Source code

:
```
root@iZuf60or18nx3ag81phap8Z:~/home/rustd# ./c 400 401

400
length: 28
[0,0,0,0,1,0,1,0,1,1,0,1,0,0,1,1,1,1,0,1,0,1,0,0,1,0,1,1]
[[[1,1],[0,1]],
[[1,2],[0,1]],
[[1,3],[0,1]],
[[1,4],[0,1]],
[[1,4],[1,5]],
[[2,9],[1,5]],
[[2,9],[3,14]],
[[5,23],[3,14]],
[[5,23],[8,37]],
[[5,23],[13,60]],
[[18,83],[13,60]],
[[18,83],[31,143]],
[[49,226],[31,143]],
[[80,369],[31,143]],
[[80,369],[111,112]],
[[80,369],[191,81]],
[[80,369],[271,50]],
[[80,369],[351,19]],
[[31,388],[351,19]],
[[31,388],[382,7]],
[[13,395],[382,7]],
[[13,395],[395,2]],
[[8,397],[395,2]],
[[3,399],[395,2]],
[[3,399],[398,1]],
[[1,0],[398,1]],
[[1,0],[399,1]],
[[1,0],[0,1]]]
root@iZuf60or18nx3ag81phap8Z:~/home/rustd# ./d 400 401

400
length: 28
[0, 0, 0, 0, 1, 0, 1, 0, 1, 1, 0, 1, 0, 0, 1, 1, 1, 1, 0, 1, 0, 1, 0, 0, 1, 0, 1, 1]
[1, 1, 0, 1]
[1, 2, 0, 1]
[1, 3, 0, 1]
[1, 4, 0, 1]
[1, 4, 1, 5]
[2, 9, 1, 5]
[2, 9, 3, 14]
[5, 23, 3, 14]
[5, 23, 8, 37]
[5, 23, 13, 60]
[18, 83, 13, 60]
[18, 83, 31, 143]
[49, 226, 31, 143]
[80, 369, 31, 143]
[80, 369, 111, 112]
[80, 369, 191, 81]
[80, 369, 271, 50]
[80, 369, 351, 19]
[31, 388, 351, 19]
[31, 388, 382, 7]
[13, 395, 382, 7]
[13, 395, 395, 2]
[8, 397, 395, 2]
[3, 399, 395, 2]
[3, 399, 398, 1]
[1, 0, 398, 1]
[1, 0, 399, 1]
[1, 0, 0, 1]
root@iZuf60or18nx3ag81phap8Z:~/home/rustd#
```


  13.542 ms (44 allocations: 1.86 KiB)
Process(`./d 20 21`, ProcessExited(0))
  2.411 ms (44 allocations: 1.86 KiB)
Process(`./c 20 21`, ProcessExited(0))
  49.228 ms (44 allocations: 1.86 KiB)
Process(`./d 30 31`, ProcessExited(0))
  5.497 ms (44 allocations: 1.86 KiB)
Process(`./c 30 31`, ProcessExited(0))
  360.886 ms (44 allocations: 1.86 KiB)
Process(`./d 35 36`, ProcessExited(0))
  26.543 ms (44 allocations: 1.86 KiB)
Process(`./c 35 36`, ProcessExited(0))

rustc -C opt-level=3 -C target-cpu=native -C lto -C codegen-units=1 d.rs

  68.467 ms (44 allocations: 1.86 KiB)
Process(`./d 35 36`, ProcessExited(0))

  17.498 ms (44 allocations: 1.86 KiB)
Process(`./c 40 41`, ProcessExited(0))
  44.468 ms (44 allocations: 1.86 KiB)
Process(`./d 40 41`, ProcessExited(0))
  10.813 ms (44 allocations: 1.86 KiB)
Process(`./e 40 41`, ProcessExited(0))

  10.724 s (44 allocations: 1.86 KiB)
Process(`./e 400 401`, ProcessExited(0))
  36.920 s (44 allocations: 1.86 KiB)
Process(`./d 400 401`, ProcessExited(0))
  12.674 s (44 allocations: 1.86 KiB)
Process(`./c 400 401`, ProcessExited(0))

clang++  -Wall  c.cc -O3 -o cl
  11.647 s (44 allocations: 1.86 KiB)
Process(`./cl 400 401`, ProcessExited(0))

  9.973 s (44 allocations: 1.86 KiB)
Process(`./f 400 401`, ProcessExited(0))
--
If a line in the material contains "rustd", show it.

» Answer section:
root@iZuf60or18nx3ag81phap8Z:~/home/rustd# ./c 400 401
root@iZuf60or18nx3ag81phap8Z:~/home/rustd# ./d 400 401
root@iZuf60or18nx3ag81phap8Z:~/home/rustd#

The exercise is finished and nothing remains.